Work request: Check each line of the entries below for the word "title", and copy the lines that have it.

Record extracts:
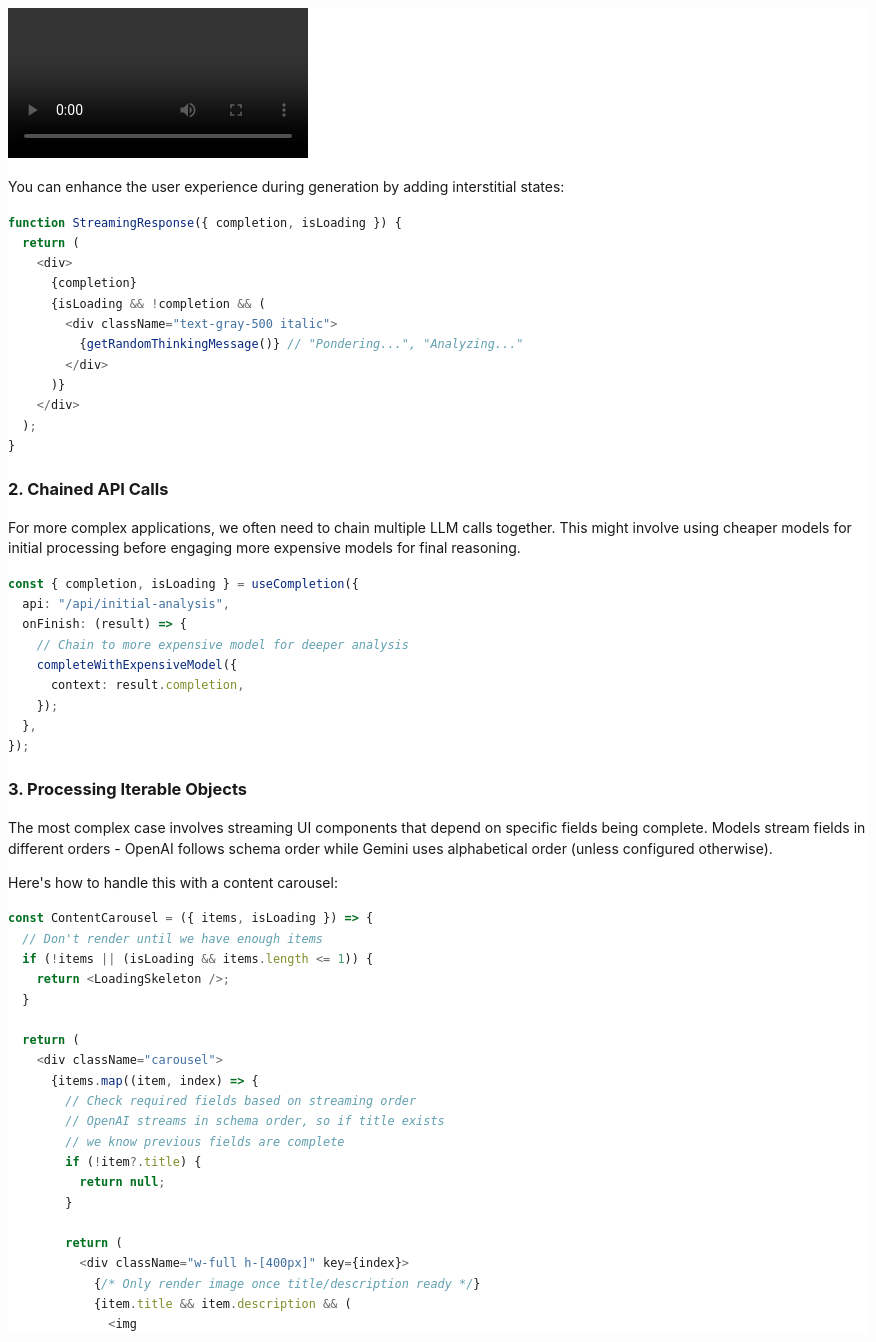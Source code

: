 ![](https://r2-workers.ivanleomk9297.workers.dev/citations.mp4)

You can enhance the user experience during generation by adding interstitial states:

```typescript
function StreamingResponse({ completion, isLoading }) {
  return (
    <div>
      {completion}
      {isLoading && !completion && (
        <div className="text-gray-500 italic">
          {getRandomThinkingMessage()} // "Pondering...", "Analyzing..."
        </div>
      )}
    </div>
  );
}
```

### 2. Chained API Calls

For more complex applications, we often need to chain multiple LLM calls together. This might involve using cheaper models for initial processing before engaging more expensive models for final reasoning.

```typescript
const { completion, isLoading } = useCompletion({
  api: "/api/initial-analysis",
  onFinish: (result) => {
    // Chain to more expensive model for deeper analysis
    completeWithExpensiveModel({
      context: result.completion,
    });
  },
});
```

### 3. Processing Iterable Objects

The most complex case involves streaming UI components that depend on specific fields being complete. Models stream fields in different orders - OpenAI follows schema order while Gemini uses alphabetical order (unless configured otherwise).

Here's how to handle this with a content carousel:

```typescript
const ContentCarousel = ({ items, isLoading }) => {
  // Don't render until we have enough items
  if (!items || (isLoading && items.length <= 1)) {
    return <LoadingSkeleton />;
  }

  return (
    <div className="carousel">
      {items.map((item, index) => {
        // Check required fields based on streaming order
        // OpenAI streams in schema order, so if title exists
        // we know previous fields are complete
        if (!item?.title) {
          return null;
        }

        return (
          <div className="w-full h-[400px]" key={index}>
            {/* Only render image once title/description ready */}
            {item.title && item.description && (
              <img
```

Answer for the task:
        // OpenAI streams in schema order, so if title exists
        if (!item?.title) {
            {/* Only render image once title/description ready */}
            {item.title && item.description && (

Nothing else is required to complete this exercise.